Poulsen tirelessly tracked down and interviewed anyone who could shed illumination on these women, including sources that have now disappeared forever. What she has been able to reconstruct are the emotions, that human variable that fleshes out the mysterious machinations of the boldest criminals of the twentieth century. Poulsen nearly accounts for every day of their lives, with details heretofore undiscovered by the host of Dillinger gangsterologists who have authored some excellent books.

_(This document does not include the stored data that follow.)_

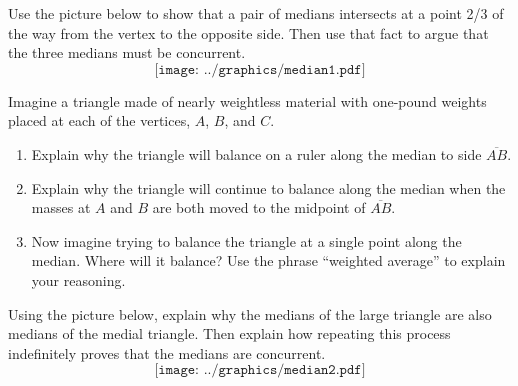 \begin{prob}
Use the picture below to show that a pair of medians intersects at a point 2/3 of the way from the vertex to the opposite side.  Then use that fact to argue that the three medians must be concurrent.  
$$\texttt{[image: ../graphics/median1.pdf]}$$
\end{prob}

\begin{prob}
Imagine a triangle made of nearly weightless material with one-pound weights placed at each of the vertices, $A$, $B$, and $C$.  
\begin{enumerate}
\item Explain why the triangle will balance on a ruler along the median to side $\overline{AB}$.  
\item Explain why the triangle will continue to balance along the median when the masses at $A$ and $B$ are both moved to the midpoint of $\overline{AB}$.  
\item Now imagine trying to balance the triangle at a single point along the median.  Where will it balance?  Use the phrase ``weighted average'' to explain your reasoning.   
\end{enumerate}
\end{prob}

\begin{prob}
Using the picture below, explain why the medians of the large triangle are also medians of the medial triangle.  Then explain how repeating this process indefinitely proves that the medians are concurrent.
$$\texttt{[image: ../graphics/median2.pdf]}$$
\end{prob}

Through the women, you will never get closer to John Dillinger and his men. They were the mirrors that complete the story. Stoic, loyal, and tough as bullets, they loved, traveled, nursed and nurtured their men, disdaining authority and keeping to the code of discretion that earned them the newspaper title of "Molls." Long after the Dillinger gang were gone, these amazing women were left to speak for them, but their voices were mostly private, and Ellen Poulsen uncovered every whispered utterance, making the ultimate sense of a complex cluster of episodes. With popular culture having produced such an enormous pile of myths and misnomers, this book balances the scale with a startling array of information and facts that make these people real. There is pathos and great humor to be found; a good example is Billy Frechett's sardonic comment to a car salesman in St. Louis, who lifted a bag full of machine guns out of Dillinger's new car, straining as if it contained an anvil: "A lady has to have considerable baggage when traveling."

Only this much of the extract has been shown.